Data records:
^^^^^^^^^^^^^^^^
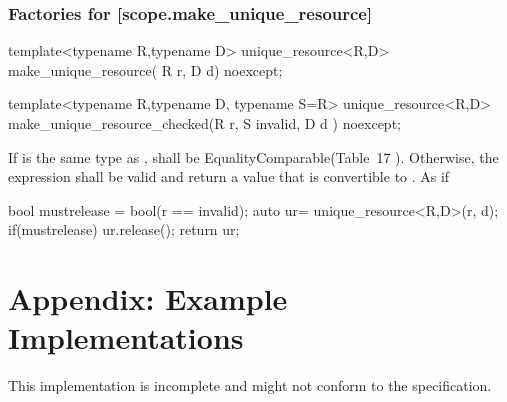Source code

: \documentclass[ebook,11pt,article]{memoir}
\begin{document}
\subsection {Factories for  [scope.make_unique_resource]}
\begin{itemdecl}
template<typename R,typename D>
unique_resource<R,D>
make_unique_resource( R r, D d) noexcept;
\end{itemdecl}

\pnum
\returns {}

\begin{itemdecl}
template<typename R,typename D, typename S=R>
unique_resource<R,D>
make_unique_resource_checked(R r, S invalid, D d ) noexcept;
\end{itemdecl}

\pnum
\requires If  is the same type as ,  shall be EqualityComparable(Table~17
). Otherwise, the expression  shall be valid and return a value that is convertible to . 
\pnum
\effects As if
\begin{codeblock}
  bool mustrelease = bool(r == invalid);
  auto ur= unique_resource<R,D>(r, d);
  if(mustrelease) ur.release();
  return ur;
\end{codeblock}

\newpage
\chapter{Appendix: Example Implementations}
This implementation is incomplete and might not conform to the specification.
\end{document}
^^^^^^^^^^^^^^^^
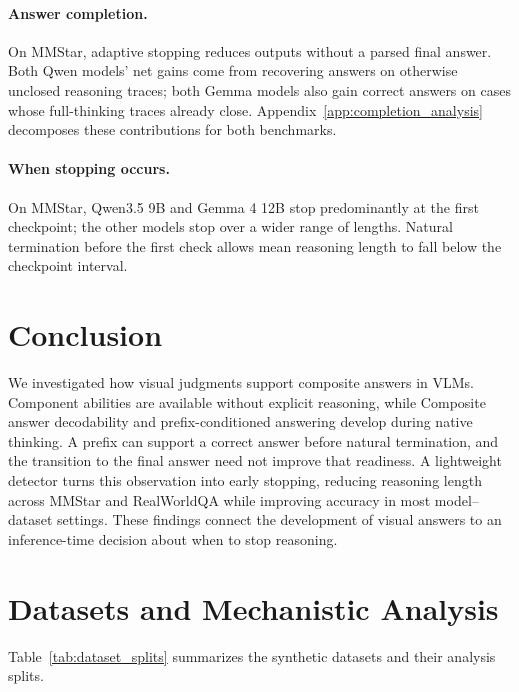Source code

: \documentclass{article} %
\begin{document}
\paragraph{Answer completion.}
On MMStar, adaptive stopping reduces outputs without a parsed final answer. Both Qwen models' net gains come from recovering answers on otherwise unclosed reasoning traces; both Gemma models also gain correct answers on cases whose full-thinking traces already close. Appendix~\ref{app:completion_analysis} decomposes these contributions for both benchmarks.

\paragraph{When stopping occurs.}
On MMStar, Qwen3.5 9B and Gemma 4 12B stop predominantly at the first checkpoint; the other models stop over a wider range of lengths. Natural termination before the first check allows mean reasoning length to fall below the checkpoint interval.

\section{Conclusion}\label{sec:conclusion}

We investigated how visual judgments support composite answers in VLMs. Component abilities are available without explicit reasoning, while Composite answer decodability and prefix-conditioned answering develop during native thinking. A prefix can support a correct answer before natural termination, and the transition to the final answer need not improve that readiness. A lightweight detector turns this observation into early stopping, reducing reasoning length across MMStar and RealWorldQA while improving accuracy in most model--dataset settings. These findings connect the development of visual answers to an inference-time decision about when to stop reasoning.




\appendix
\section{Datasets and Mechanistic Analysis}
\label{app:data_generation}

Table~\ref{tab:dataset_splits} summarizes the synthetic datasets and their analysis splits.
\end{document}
^^^^^^^^^^^^^^^^
Report each line above containing the string "models".

**EXERCISE OUTPUT**
On MMStar, adaptive stopping reduces outputs without a parsed final answer. Both Qwen models' net gains come from recovering answers on otherwise unclosed reasoning traces; both Gemma models also gain correct answers on cases whose full-thinking traces already close. Appendix~\ref{app:completion_analysis} decomposes these contributions for both benchmarks.
On MMStar, Qwen3.5 9B and Gemma 4 12B stop predominantly at the first checkpoint; the other models stop over a wider range of lengths. Natural termination before the first check allows mean reasoning length to fall below the checkpoint interval.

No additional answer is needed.